Stored data:
- Opening Delimiter -
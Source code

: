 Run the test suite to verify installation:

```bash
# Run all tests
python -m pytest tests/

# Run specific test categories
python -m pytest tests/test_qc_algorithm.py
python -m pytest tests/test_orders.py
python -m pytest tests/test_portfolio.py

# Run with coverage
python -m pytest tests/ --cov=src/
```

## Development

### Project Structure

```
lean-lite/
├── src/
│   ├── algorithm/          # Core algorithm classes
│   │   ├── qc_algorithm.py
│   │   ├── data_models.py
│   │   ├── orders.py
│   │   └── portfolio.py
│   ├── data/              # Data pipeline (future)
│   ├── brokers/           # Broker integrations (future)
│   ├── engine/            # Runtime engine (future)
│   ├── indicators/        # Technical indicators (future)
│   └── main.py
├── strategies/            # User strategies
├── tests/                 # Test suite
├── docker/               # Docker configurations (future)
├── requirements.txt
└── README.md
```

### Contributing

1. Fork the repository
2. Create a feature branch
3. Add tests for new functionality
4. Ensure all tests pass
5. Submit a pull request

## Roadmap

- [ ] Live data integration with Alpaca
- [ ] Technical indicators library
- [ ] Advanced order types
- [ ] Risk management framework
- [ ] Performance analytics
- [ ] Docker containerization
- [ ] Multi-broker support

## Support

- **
- Closing Delimiter -
- Opening Delimiter -
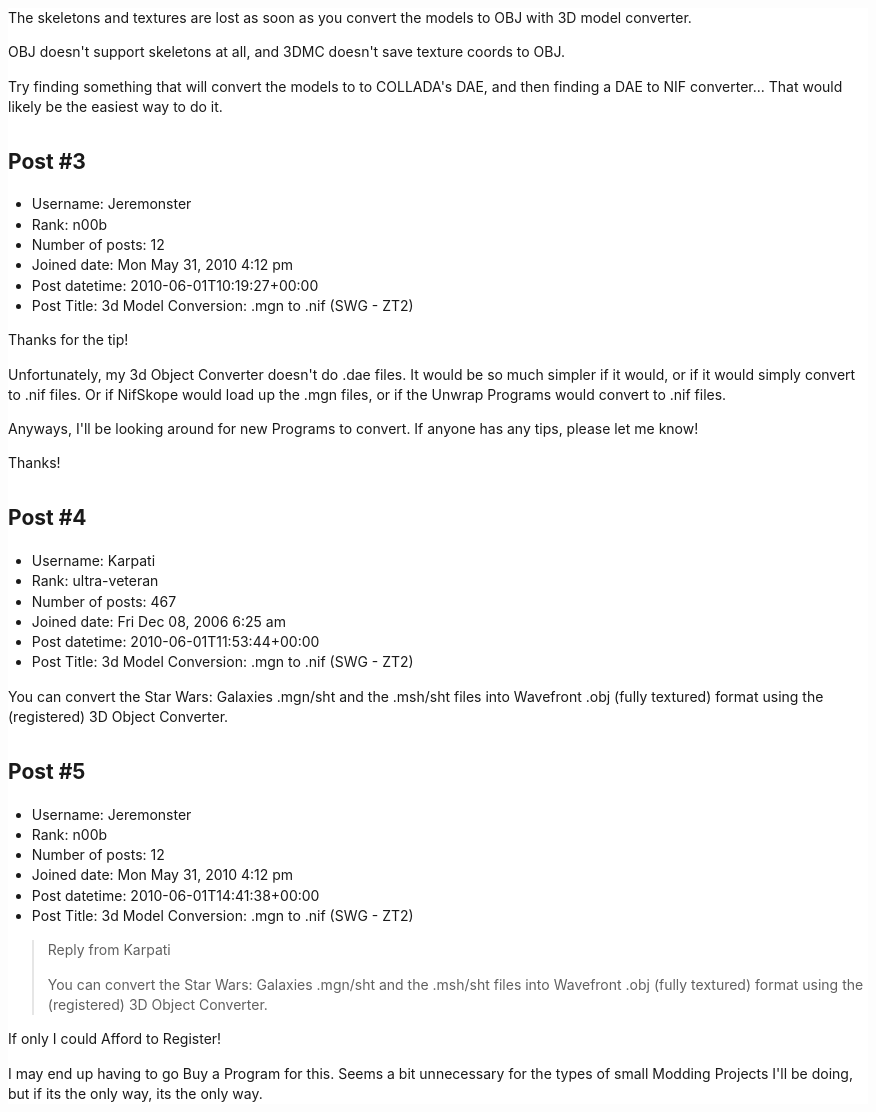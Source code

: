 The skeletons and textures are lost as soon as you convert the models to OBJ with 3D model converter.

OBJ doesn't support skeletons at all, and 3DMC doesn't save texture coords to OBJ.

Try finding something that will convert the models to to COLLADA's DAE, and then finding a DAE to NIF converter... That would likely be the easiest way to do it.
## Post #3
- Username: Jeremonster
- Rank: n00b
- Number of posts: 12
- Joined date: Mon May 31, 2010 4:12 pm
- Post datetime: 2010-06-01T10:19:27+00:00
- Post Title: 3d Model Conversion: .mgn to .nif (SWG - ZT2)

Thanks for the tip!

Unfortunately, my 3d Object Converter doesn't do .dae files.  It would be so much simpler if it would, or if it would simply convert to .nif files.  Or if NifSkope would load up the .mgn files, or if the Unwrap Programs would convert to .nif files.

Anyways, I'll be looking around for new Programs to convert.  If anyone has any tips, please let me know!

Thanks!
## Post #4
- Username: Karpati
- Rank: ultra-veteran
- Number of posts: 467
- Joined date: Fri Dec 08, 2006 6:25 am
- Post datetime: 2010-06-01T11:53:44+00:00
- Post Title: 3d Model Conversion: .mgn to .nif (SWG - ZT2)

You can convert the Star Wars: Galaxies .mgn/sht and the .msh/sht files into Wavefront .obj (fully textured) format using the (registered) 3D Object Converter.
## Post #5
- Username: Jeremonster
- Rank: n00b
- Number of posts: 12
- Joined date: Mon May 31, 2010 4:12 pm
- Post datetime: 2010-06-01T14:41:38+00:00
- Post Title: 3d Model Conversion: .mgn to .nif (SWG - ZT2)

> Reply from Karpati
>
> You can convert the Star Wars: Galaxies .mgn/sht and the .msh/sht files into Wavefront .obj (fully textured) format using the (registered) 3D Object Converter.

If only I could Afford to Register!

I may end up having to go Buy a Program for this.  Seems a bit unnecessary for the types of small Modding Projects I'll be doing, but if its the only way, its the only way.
- Closing Delimiter -
Exercise objective
Which lines above carry the string "textured"? Copy those lines.

Exercise response
You can convert the Star Wars: Galaxies .mgn/sht and the .msh/sht files into Wavefront .obj (fully textured) format using the (registered) 3D Object Converter.
> You can convert the Star Wars: Galaxies .mgn/sht and the .msh/sht files into Wavefront .obj (fully textured) format using the (registered) 3D Object Converter.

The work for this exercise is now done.